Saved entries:
%%

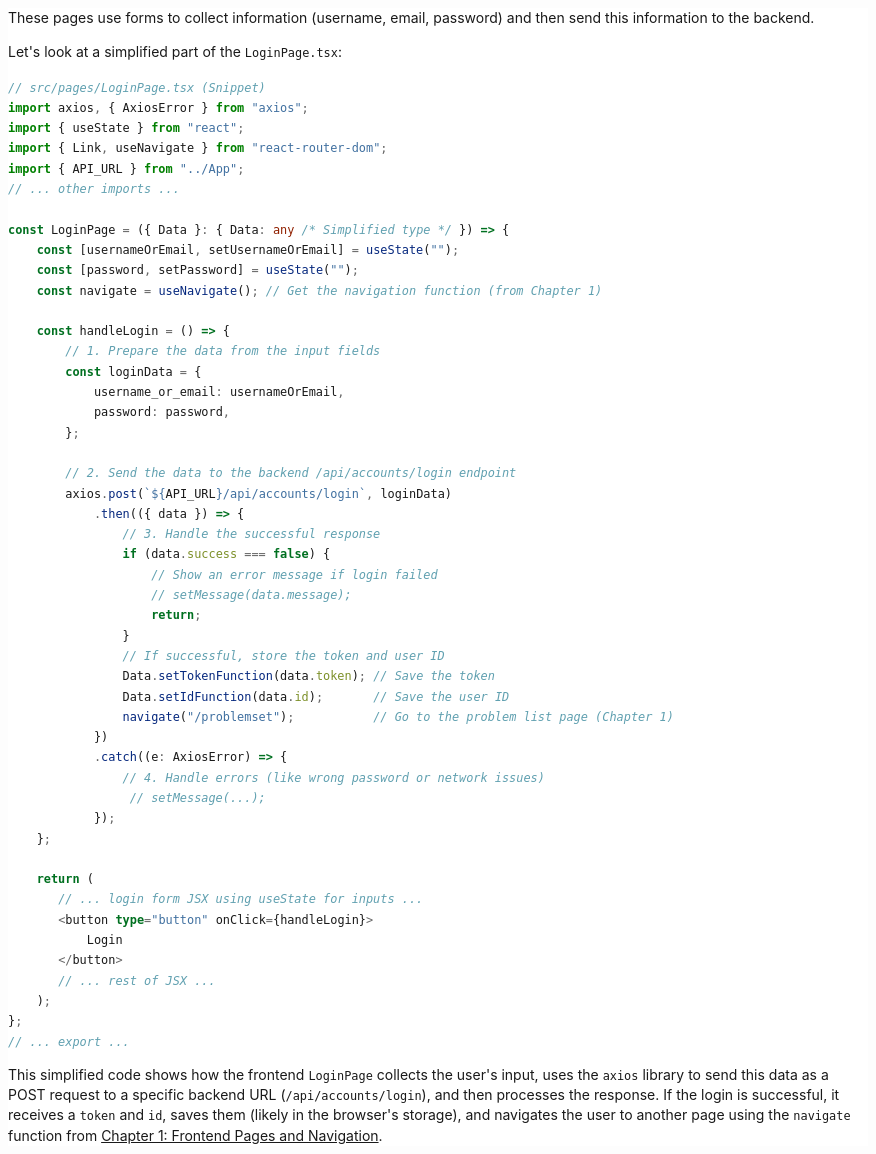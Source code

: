 These pages use forms to collect information (username, email, password) and then send this information to the backend.

Let's look at a simplified part of the `LoginPage.tsx`:

```typescript
// src/pages/LoginPage.tsx (Snippet)
import axios, { AxiosError } from "axios";
import { useState } from "react";
import { Link, useNavigate } from "react-router-dom";
import { API_URL } from "../App";
// ... other imports ...

const LoginPage = ({ Data }: { Data: any /* Simplified type */ }) => {
    const [usernameOrEmail, setUsernameOrEmail] = useState("");
    const [password, setPassword] = useState("");
    const navigate = useNavigate(); // Get the navigation function (from Chapter 1)

    const handleLogin = () => {
        // 1. Prepare the data from the input fields
        const loginData = {
            username_or_email: usernameOrEmail,
            password: password,
        };

        // 2. Send the data to the backend /api/accounts/login endpoint
        axios.post(`${API_URL}/api/accounts/login`, loginData)
            .then(({ data }) => {
                // 3. Handle the successful response
                if (data.success === false) {
                    // Show an error message if login failed
                    // setMessage(data.message);
                    return;
                }
                // If successful, store the token and user ID
                Data.setTokenFunction(data.token); // Save the token
                Data.setIdFunction(data.id);       // Save the user ID
                navigate("/problemset");           // Go to the problem list page (Chapter 1)
            })
            .catch((e: AxiosError) => {
                // 4. Handle errors (like wrong password or network issues)
                 // setMessage(...);
            });
    };

    return (
       // ... login form JSX using useState for inputs ...
       <button type="button" onClick={handleLogin}>
           Login
       </button>
       // ... rest of JSX ...
    );
};
// ... export ...
```
This simplified code shows how the frontend `LoginPage` collects the user's input, uses the `axios` library to send this data as a POST request to a specific backend URL (`/api/accounts/login`), and then processes the response. If the login is successful, it receives a `token` and `id`, saves them (likely in the browser's storage), and navigates the user to another page using the `navigate` function from [Chapter 1: Frontend Pages and Navigation](01_frontend_pages_and_navigation_.md).

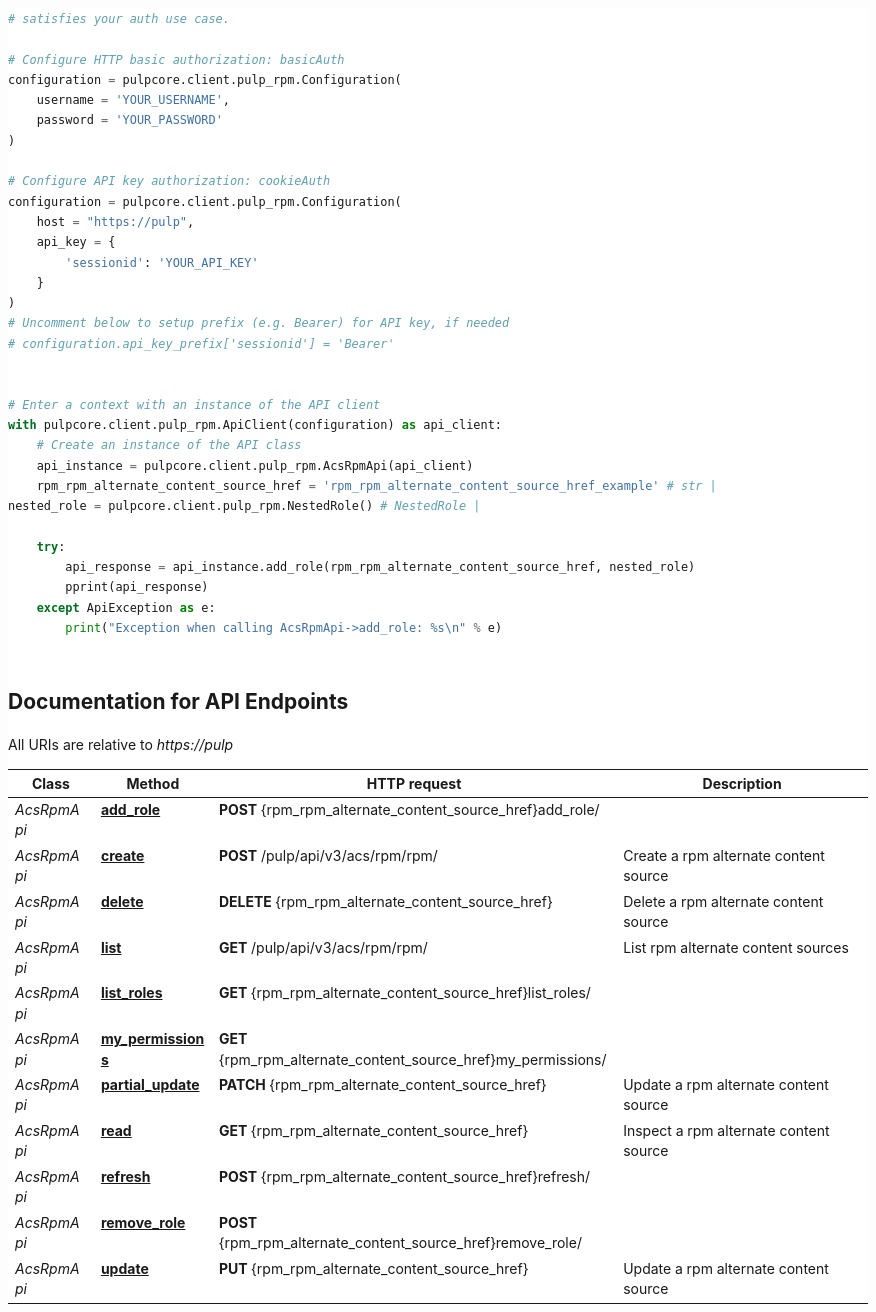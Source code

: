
 ```python
# satisfies your auth use case.

# Configure HTTP basic authorization: basicAuth
configuration = pulpcore.client.pulp_rpm.Configuration(
    username = 'YOUR_USERNAME',
    password = 'YOUR_PASSWORD'
)

# Configure API key authorization: cookieAuth
configuration = pulpcore.client.pulp_rpm.Configuration(
    host = "https://pulp",
    api_key = {
        'sessionid': 'YOUR_API_KEY'
    }
)
# Uncomment below to setup prefix (e.g. Bearer) for API key, if needed
# configuration.api_key_prefix['sessionid'] = 'Bearer'


# Enter a context with an instance of the API client
with pulpcore.client.pulp_rpm.ApiClient(configuration) as api_client:
    # Create an instance of the API class
    api_instance = pulpcore.client.pulp_rpm.AcsRpmApi(api_client)
    rpm_rpm_alternate_content_source_href = 'rpm_rpm_alternate_content_source_href_example' # str | 
nested_role = pulpcore.client.pulp_rpm.NestedRole() # NestedRole | 

    try:
        api_response = api_instance.add_role(rpm_rpm_alternate_content_source_href, nested_role)
        pprint(api_response)
    except ApiException as e:
        print("Exception when calling AcsRpmApi->add_role: %s\n" % e)
    
```

## Documentation for API Endpoints

All URIs are relative to *https://pulp*

Class | Method | HTTP request | Description
------------ | ------------- | ------------- | -------------
*AcsRpmApi* | [**add_role**](docs/AcsRpmApi.md#add_role) | **POST** {rpm_rpm_alternate_content_source_href}add_role/ | 
*AcsRpmApi* | [**create**](docs/AcsRpmApi.md#create) | **POST** /pulp/api/v3/acs/rpm/rpm/ | Create a rpm alternate content source
*AcsRpmApi* | [**delete**](docs/AcsRpmApi.md#delete) | **DELETE** {rpm_rpm_alternate_content_source_href} | Delete a rpm alternate content source
*AcsRpmApi* | [**list**](docs/AcsRpmApi.md#list) | **GET** /pulp/api/v3/acs/rpm/rpm/ | List rpm alternate content sources
*AcsRpmApi* | [**list_roles**](docs/AcsRpmApi.md#list_roles) | **GET** {rpm_rpm_alternate_content_source_href}list_roles/ | 
*AcsRpmApi* | [**my_permissions**](docs/AcsRpmApi.md#my_permissions) | **GET** {rpm_rpm_alternate_content_source_href}my_permissions/ | 
*AcsRpmApi* | [**partial_update**](docs/AcsRpmApi.md#partial_update) | **PATCH** {rpm_rpm_alternate_content_source_href} | Update a rpm alternate content source
*AcsRpmApi* | [**read**](docs/AcsRpmApi.md#read) | **GET** {rpm_rpm_alternate_content_source_href} | Inspect a rpm alternate content source
*AcsRpmApi* | [**refresh**](docs/AcsRpmApi.md#refresh) | **POST** {rpm_rpm_alternate_content_source_href}refresh/ | 
*AcsRpmApi* | [**remove_role**](docs/AcsRpmApi.md#remove_role) | **POST** {rpm_rpm_alternate_content_source_href}remove_role/ | 
*AcsRpmApi* | [**update**](docs/AcsRpmApi.md#update) | **PUT** {rpm_rpm_alternate_content_source_href} | Update a rpm alternate content source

%%

Brief: Write out the data above exactly, minus any images.

Task answer:
Source code

: These pages use forms to collect information (username, email, password) and then send this information to the backend.

Let's look at a simplified part of the `LoginPage.tsx`:

```typescript
// src/pages/LoginPage.tsx (Snippet)
import axios, { AxiosError } from "axios";
import { useState } from "react";
import { Link, useNavigate } from "react-router-dom";
import { API_URL } from "../App";
// ... other imports ...

const LoginPage = ({ Data }: { Data: any /* Simplified type */ }) => {
    const [usernameOrEmail, setUsernameOrEmail] = useState("");
    const [password, setPassword] = useState("");
    const navigate = useNavigate(); // Get the navigation function (from Chapter 1)

    const handleLogin = () => {
        // 1. Prepare the data from the input fields
        const loginData = {
            username_or_email: usernameOrEmail,
            password: password,
        };

        // 2. Send the data to the backend /api/accounts/login endpoint
        axios.post(`${API_URL}/api/accounts/login`, loginData)
            .then(({ data }) => {
                // 3. Handle the successful response
                if (data.success === false) {
                    // Show an error message if login failed
                    // setMessage(data.message);
                    return;
                }
                // If successful, store the token and user ID
                Data.setTokenFunction(data.token); // Save the token
                Data.setIdFunction(data.id);       // Save the user ID
                navigate("/problemset");           // Go to the problem list page (Chapter 1)
            })
            .catch((e: AxiosError) => {
                // 4. Handle errors (like wrong password or network issues)
                 // setMessage(...);
            });
    };

    return (
       // ... login form JSX using useState for inputs ...
       <button type="button" onClick={handleLogin}>
           Login
       </button>
       // ... rest of JSX ...
    );
};
// ... export ...
```
This simplified code shows how the frontend `LoginPage` collects the user's input, uses the `axios` library to send this data as a POST request to a specific backend URL (`/api/accounts/login`), and then processes the response. If the login is successful, it receives a `token` and `id`, saves them (likely in the browser's storage), and navigates the user to another page using the `navigate` function from [Chapter 1: Frontend Pages and Navigation](01_frontend_pages_and_navigation_.md).

Source code

:
 ```python
# satisfies your auth use case.

# Configure HTTP basic authorization: basicAuth
configuration = pulpcore.client.pulp_rpm.Configuration(
    username = 'YOUR_USERNAME',
    password = 'YOUR_PASSWORD'
)

# Configure API key authorization: cookieAuth
configuration = pulpcore.client.pulp_rpm.Configuration(
    host = "https://pulp",
    api_key = {
        'sessionid': 'YOUR_API_KEY'
    }
)
# Uncomment below to setup prefix (e.g. Bearer) for API key, if needed
# configuration.api_key_prefix['sessionid'] = 'Bearer'


# Enter a context with an instance of the API client
with pulpcore.client.pulp_rpm.ApiClient(configuration) as api_client:
    # Create an instance of the API class
    api_instance = pulpcore.client.pulp_rpm.AcsRpmApi(api_client)
    rpm_rpm_alternate_content_source_href = 'rpm_rpm_alternate_content_source_href_example' # str | 
nested_role = pulpcore.client.pulp_rpm.NestedRole() # NestedRole | 

    try:
        api_response = api_instance.add_role(rpm_rpm_alternate_content_source_href, nested_role)
        pprint(api_response)
    except ApiException as e:
        print("Exception when calling AcsRpmApi->add_role: %s\n" % e)
    
```

## Documentation for API Endpoints

All URIs are relative to *https://pulp*

Class | Method | HTTP request | Description
------------ | ------------- | ------------- | -------------
*AcsRpmApi* | [**add_role**](docs/AcsRpmApi.md#add_role) | **POST** {rpm_rpm_alternate_content_source_href}add_role/ | 
*AcsRpmApi* | [**create**](docs/AcsRpmApi.md#create) | **POST** /pulp/api/v3/acs/rpm/rpm/ | Create a rpm alternate content source
*AcsRpmApi* | [**delete**](docs/AcsRpmApi.md#delete) | **DELETE** {rpm_rpm_alternate_content_source_href} | Delete a rpm alternate content source
*AcsRpmApi* | [**list**](docs/AcsRpmApi.md#list) | **GET** /pulp/api/v3/acs/rpm/rpm/ | List rpm alternate content sources
*AcsRpmApi* | [**list_roles**](docs/AcsRpmApi.md#list_roles) | **GET** {rpm_rpm_alternate_content_source_href}list_roles/ | 
*AcsRpmApi* | [**my_permissions**](docs/AcsRpmApi.md#my_permissions) | **GET** {rpm_rpm_alternate_content_source_href}my_permissions/ | 
*AcsRpmApi* | [**partial_update**](docs/AcsRpmApi.md#partial_update) | **PATCH** {rpm_rpm_alternate_content_source_href} | Update a rpm alternate content source
*AcsRpmApi* | [**read**](docs/AcsRpmApi.md#read) | **GET** {rpm_rpm_alternate_content_source_href} | Inspect a rpm alternate content source
*AcsRpmApi* | [**refresh**](docs/AcsRpmApi.md#refresh) | **POST** {rpm_rpm_alternate_content_source_href}refresh/ | 
*AcsRpmApi* | [**remove_role**](docs/AcsRpmApi.md#remove_role) | **POST** {rpm_rpm_alternate_content_source_href}remove_role/ | 
*AcsRpmApi* | [**update**](docs/AcsRpmApi.md#update) | **PUT** {rpm_rpm_alternate_content_source_href} | Update a rpm alternate content source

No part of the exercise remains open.